All of the records below should be retyped exactly, with no pictures included.
#### DATA EXTRACTS
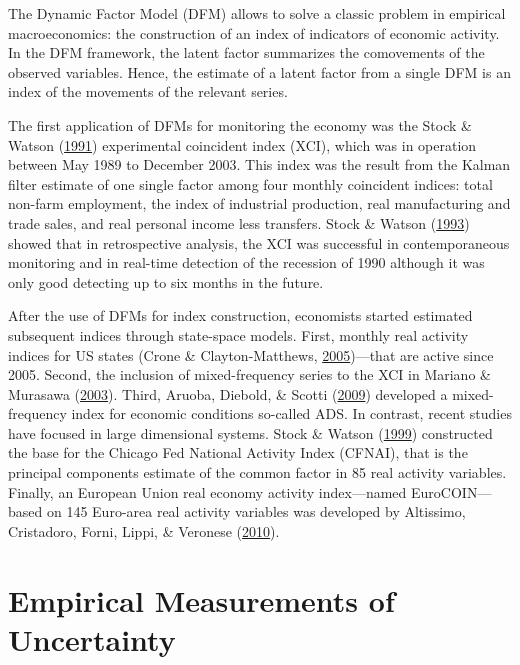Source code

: \documentclass[12pt,twoside]{reedthesis}
\begin{document}
The Dynamic Factor Model (DFM) allows to solve a classic problem in empirical macroeconomics: the construction of an index of indicators of economic activity. In the DFM framework, the latent factor summarizes the comovements of the observed variables. Hence, the estimate of a latent factor from a single DFM is an index of the movements of the relevant series.

The first application of DFMs for monitoring the economy was the Stock \& Watson (\protect\hyperlink{ref-stocwats:1991}{1991}) experimental coincident index (XCI), which was in operation between May 1989 to December 2003. This index was the result from the Kalman filter estimate of one single factor among four monthly coincident indices: total non-farm employment, the index of industrial production, real manufacturing and trade sales, and real personal income less transfers. Stock \& Watson (\protect\hyperlink{ref-stocwats:1993}{1993}) showed that in retrospective analysis, the XCI was successful in contemporaneous monitoring and in real-time detection of the recession of 1990 although it was only good detecting up to six months in the future.

After the use of DFMs for index construction, economists started estimated subsequent indices through state-space models. First, monthly real activity indices for US states (Crone \& Clayton-Matthews, \protect\hyperlink{ref-cronclay:2005}{2005})---that are active since 2005. Second, the inclusion of mixed-frequency series to the XCI in Mariano \& Murasawa (\protect\hyperlink{ref-marimura:2003}{2003}). Third, Aruoba, Diebold, \& Scotti (\protect\hyperlink{ref-aruoetal:2009}{2009}) developed a mixed-frequency index for economic conditions so-called ADS. In contrast, recent studies have focused in large dimensional systems. Stock \& Watson (\protect\hyperlink{ref-stocwats:1999}{1999}) constructed the base for the Chicago Fed National Activity Index (CFNAI), that is the principal components estimate of the common factor in 85 real activity variables. Finally, an European Union real economy activity index---named EuroCOIN---based on 145 Euro-area real activity variables was developed by Altissimo, Cristadoro, Forni, Lippi, \& Veronese (\protect\hyperlink{ref-altietal:2010}{2010}).

\hypertarget{empirical-measurements-of-uncertainty}{%
\section{Empirical Measurements of Uncertainty}\label{empirical-measurements-of-uncertainty}}
\end{document}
########
* _RESPONSE AREA_:
Source code

: \documentclass[12pt,twoside]{reedthesis}
\begin{document}
The Dynamic Factor Model (DFM) allows to solve a classic problem in empirical macroeconomics: the construction of an index of indicators of economic activity. In the DFM framework, the latent factor summarizes the comovements of the observed variables. Hence, the estimate of a latent factor from a single DFM is an index of the movements of the relevant series.

The first application of DFMs for monitoring the economy was the Stock \& Watson (\protect\hyperlink{ref-stocwats:1991}{1991}) experimental coincident index (XCI), which was in operation between May 1989 to December 2003. This index was the result from the Kalman filter estimate of one single factor among four monthly coincident indices: total non-farm employment, the index of industrial production, real manufacturing and trade sales, and real personal income less transfers. Stock \& Watson (\protect\hyperlink{ref-stocwats:1993}{1993}) showed that in retrospective analysis, the XCI was successful in contemporaneous monitoring and in real-time detection of the recession of 1990 although it was only good detecting up to six months in the future.

After the use of DFMs for index construction, economists started estimated subsequent indices through state-space models. First, monthly real activity indices for US states (Crone \& Clayton-Matthews, \protect\hyperlink{ref-cronclay:2005}{2005})---that are active since 2005. Second, the inclusion of mixed-frequency series to the XCI in Mariano \& Murasawa (\protect\hyperlink{ref-marimura:2003}{2003}). Third, Aruoba, Diebold, \& Scotti (\protect\hyperlink{ref-aruoetal:2009}{2009}) developed a mixed-frequency index for economic conditions so-called ADS. In contrast, recent studies have focused in large dimensional systems. Stock \& Watson (\protect\hyperlink{ref-stocwats:1999}{1999}) constructed the base for the Chicago Fed National Activity Index (CFNAI), that is the principal components estimate of the common factor in 85 real activity variables. Finally, an European Union real economy activity index---named EuroCOIN---based on 145 Euro-area real activity variables was developed by Altissimo, Cristadoro, Forni, Lippi, \& Veronese (\protect\hyperlink{ref-altietal:2010}{2010}).

\hypertarget{empirical-measurements-of-uncertainty}{%
\section{Empirical Measurements of Uncertainty}\label{empirical-measurements-of-uncertainty}}
\end{document}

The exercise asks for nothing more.